The system inlet path in the preferred embodiments of the invention includes a second chamber, with the thermoelectric element being operatively disposed for transferring heat energy between the chambers. In one embodiment, the inlet valve feeds refrigerant to the second chamber, and a second valve selectively feeds refrigerant from the second chamber to the first chamber. In a second embodiment, the thermoelectric element is bidirectional, being responsive to electrical energy of one state or polarity for transferring heat from the second chamber to the first, and responsive to electrical energy of another state or polarity for transferring heat energy from the first chamber to the second. The inlet valve is connected for selectively and alternating feeding inlet refrigerant to the first and second chambers, and both of the chambers have an outlet for delivering refrigerant in vapor phase. The controller operates the inlet valve in a first mode of operation to feed refrigerant to the second chamber while applying electrical energy of the one state to the thermoelectric element for withdrawing heat from refrigerant in the second chamber while vaporizing refrigerant in the first chamber until the first chamber is substantially empty of refrigerant. The controller then operates the valve in a second mode of operation to feed refrigerant from the source to the first chamber while applying electrical energy at the other state to the thermoelectric element for withdrawing heat from refrigerant in the first chamber while vaporizing refrigerant in the second chamber until the second chamber is substantially empty of refrigerant. The first and second modes of operation are repeated alternately and in sequence, such that refrigerant is pumped through the first and second chambers in parallel from the inlet to the vapor outlets of the chambers. Check valves are disposed at the vapor outlets of the chambers to prevent reverse flow of refrigerant vapor when the associated chamber is being cooled.

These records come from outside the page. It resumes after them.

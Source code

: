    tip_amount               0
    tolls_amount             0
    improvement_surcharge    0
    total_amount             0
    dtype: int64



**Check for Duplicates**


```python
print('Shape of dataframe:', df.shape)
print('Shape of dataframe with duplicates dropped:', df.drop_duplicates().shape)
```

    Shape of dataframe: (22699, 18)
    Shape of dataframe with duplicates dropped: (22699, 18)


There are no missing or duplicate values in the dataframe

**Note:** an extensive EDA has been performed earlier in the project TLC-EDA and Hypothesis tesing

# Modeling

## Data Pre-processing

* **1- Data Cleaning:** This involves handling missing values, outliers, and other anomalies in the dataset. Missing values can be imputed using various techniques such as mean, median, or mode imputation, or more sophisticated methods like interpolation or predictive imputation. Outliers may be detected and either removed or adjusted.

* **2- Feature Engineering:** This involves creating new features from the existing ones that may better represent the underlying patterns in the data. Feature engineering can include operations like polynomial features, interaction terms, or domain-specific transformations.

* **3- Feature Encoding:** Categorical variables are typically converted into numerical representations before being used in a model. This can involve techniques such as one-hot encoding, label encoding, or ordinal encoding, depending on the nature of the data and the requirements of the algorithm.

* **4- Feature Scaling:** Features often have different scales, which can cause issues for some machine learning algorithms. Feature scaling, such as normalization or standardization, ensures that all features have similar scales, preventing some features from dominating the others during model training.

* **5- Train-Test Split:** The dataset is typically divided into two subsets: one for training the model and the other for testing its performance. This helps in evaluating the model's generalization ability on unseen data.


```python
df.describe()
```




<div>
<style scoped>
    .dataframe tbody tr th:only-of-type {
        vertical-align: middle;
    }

The refrigerant inlet control in the preferred embodiments of the invention includes a liquid refrigerant level sensor for closing the inlet valve and thereby limiting admission of refrigerant so as not to exceed capacity of the system. The chamber or chambers in which refrigerant is vaporized also have a sensor for detecting when the chamber is substantially empty of refrigerant.

BRIEF DESCRIPTION OF THE DRAWINGS

The invention, together with additional objects, features and advantages thereof, will be best understood from the following description, the appended claims and the accompanying drawings in which:

FIG. 1 is a schematic diagram of a thermoelectric refrigerant handling system in accordance with one presently preferred embodiment of the invention;

FIG. 2 is a fragmentary sectional view taken substantially along the 2--2 in FIG. 1;

FIG. 3 is a fragmentary schematic diagram that illustrates a modification to the embodiment of FIG. 1;

FIG. 4 is a fragmentary schematic diagram that illustrates a second modification to the embodiment of FIG. 1;

FIG. 5 is a fragmentary schematic diagram that illustrates a third modification to the embodiment of FIG. 1;

FIG. 6 is a fragmentary schematic diagram that illustrates a modification to the embodiment of FIG. 5; and

FIG. 7 is a fragmentary schematic diagram that illustrates a fourth modification to the embodiment of FIG. 1.

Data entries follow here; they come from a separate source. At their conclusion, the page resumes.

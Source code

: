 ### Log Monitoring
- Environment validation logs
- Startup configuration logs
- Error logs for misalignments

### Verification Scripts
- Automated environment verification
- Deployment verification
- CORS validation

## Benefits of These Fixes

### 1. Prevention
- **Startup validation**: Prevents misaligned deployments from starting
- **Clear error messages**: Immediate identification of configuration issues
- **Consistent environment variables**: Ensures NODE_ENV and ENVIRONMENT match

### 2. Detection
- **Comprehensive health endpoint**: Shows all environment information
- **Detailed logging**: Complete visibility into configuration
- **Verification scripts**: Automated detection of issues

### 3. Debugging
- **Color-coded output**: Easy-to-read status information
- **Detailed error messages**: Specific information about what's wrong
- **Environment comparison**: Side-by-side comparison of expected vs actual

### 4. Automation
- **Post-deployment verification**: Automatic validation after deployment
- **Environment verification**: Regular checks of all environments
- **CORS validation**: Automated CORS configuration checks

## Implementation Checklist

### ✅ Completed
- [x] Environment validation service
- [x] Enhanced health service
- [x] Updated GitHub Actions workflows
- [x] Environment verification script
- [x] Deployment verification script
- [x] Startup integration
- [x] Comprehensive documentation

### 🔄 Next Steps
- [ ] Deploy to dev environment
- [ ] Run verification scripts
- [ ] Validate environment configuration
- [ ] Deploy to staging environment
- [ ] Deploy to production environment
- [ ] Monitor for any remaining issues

DETAILED DESCRIPTION OF PREFERRED EMBODIMENTS

FIGS. 1 and 2 illustrate a refrigerant handling system 10 in accordance with one presently preferred embodiment of the invention as comprising a closed vessel 12 having first and second closed chambers 14,16 with external flanges clamped to each other by bolts 18. Chambers 14,16 have respective flat walls 20,22 that are opposed to each other. A thermoelectric element 24 and a surrounding O-ring seal 26 are clamped between chamber walls 20,22. Seal 26 acts not only as a heat insulator, but also helps protect thermoelectric element from excessive clamping force applied by bolts 18. Chambers 14,16 are of heat conductive construction, and thermoelectric element 24 is in heat conductive contact with chamber walls 20,22. Fins 28 integrally extend from each wall 20,22 into the associated chamber for promoting heat transfer from and to refrigerant in the chambers. Vessel 12 is surrounded by a layer 30 of insulation.

An inlet port 32 extends from the upper portion of chamber 16 through a solenoid valve 34 to a coupling 36 for connection to a source of refrigerant, such as the liquid port 38 of a refrigerant storage container 40. A port 42 at the lower portion of chamber 16 is connected through a solenoid valve 44 to a port 46 at the lower portion of chamber 14. A manual valve 48 is connected between ports 42,46 for providing facility to drain oil from vessel 12. An outlet port 50 extends from the upper portion of chamber 14 through a check valve 52 to a coupling 54 for connection to a refrigerant destination, such as the vapor port 56 of a second refrigerant storage container 58. A solenoid valve 60 is connected between inlet port 32 of chamber 16 and outlet port 50 of chamber 14. A liquid refrigerant level sensor 62 is disposed within chamber 16, and provides an electrical signal to a controller 64 when level of liquid refrigerant within chamber 16 reaches the upper portion of the chamber, and thereby approaches capacity of chamber 16. A second liquid refrigerant level sensor 66 is disposed at the lower portion of chamber 14, and provides an electrical signal to controller 64 when level of refrigerant within chamber 14 reaches the lower portion thereof, indicating that chamber 14 is substantially empty of refrigerant. Controller 64 is also connected to solenoid valves 24, 44 and 60, and to thermoelectric element 24, for controlling operation thereof, as will be described.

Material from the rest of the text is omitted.